If I have a local, mutable vector, I can partition it as follows, copied from the documentation of partition
.
let mut a = vec![1, 2, 3, 4];
let (even, odd): (Vec<i32>, Vec<i32>) = a.into_iter().partition(|&n| n % 2 == 0);
The a
vector is consumed (moved) in this process. However, the same call to partition doesn't work if I have a borrowed mutable reference.

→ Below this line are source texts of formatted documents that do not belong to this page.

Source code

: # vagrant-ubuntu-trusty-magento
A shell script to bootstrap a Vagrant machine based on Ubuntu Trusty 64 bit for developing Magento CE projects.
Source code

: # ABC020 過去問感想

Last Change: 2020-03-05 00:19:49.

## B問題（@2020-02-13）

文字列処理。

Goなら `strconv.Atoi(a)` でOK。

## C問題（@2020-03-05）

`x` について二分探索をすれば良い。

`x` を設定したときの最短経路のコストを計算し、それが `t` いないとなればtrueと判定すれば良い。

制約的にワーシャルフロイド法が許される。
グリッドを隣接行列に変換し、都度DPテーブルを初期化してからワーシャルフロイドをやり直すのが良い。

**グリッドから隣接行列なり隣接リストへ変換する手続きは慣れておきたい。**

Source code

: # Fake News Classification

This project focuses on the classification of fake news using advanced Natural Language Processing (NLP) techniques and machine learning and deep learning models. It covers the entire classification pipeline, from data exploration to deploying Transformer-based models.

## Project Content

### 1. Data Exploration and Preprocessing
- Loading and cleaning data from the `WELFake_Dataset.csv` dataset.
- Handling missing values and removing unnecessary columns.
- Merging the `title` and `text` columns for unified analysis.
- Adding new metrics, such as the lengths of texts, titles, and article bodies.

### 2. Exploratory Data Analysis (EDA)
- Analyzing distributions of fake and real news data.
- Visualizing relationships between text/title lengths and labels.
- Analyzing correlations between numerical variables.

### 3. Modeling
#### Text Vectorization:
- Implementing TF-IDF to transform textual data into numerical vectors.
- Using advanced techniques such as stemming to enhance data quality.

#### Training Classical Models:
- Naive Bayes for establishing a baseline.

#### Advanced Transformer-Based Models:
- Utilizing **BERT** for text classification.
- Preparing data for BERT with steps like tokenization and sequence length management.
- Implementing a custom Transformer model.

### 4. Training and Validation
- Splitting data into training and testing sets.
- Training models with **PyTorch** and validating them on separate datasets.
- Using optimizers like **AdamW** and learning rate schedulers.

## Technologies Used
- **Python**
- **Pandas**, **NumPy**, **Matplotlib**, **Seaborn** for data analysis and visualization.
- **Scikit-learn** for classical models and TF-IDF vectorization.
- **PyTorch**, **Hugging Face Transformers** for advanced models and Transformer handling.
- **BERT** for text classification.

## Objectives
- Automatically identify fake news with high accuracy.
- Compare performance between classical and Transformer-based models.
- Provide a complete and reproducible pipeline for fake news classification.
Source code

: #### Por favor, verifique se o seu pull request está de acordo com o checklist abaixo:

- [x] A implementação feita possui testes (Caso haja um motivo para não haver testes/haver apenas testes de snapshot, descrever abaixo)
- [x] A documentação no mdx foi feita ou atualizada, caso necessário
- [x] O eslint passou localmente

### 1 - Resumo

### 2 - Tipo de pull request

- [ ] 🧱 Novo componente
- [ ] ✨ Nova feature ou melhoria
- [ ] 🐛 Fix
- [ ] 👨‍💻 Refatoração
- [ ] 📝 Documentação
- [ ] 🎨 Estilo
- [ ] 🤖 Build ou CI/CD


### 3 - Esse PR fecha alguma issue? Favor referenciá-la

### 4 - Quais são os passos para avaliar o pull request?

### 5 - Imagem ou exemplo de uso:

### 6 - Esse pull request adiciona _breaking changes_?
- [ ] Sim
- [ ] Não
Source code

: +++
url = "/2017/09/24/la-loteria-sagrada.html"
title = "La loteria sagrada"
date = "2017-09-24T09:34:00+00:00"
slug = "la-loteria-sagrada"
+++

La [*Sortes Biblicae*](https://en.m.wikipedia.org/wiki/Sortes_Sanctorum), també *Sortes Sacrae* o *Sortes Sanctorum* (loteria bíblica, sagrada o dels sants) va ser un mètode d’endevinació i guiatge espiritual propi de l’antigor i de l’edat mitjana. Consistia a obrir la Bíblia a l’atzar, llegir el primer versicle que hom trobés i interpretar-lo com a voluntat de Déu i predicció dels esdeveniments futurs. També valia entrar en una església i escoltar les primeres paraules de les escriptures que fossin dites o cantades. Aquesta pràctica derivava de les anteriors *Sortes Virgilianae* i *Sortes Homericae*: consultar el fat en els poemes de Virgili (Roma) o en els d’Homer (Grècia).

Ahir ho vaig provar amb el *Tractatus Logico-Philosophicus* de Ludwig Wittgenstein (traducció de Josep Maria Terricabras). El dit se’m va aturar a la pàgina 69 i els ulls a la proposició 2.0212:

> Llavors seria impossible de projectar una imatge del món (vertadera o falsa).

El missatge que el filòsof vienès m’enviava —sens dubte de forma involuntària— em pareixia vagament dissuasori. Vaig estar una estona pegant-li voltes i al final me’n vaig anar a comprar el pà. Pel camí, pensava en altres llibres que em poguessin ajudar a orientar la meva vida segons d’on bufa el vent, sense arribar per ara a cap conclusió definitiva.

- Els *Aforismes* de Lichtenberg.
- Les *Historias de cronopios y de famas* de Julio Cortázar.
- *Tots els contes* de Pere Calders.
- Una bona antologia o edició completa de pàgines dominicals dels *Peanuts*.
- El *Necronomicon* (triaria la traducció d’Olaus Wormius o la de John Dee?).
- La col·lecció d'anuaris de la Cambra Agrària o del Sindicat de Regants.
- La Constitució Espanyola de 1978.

If I try to use the same code in that case, I get the error:
error[E0277]: the trait bound `std::vec::Vec<i32>: std::iter::Extend<&mut i32>` is not satisfied
--> src/main.rs:2:59
|
2 | let (even, odd): (Vec<i32>, Vec<i32>) = a.into_iter().partition(|n| **n % 2 == 0);
| ^^^^^^^^^ the trait `std::iter::Extend<&mut i32>` is not implemented for `std::vec::Vec<i32>`
|
= help: the following implementations were found:
<std::vec::Vec<T> as std::iter::Extend<&'a T>>
<std::vec::Vec<T> as std::iter::Extend<T>>
Based on How to make a Rust mutable reference immutable?, I wrote the following, which compiles and puts the right values into even
and odd
.
fn doit(a: &mut Vec<i32>) {
let (even, odd): (Vec<i32>, Vec<i32>) = (&*a).into_iter().partition(|&n| n % 2 == 0);
println!("even {:?}, odd {:?}, a {:?}", even, odd, a);
}
However, this does not consume the original vector, even though I'm using into_iter()
. There's something about mutability, borrowing, or iterators that I'm just not getting here.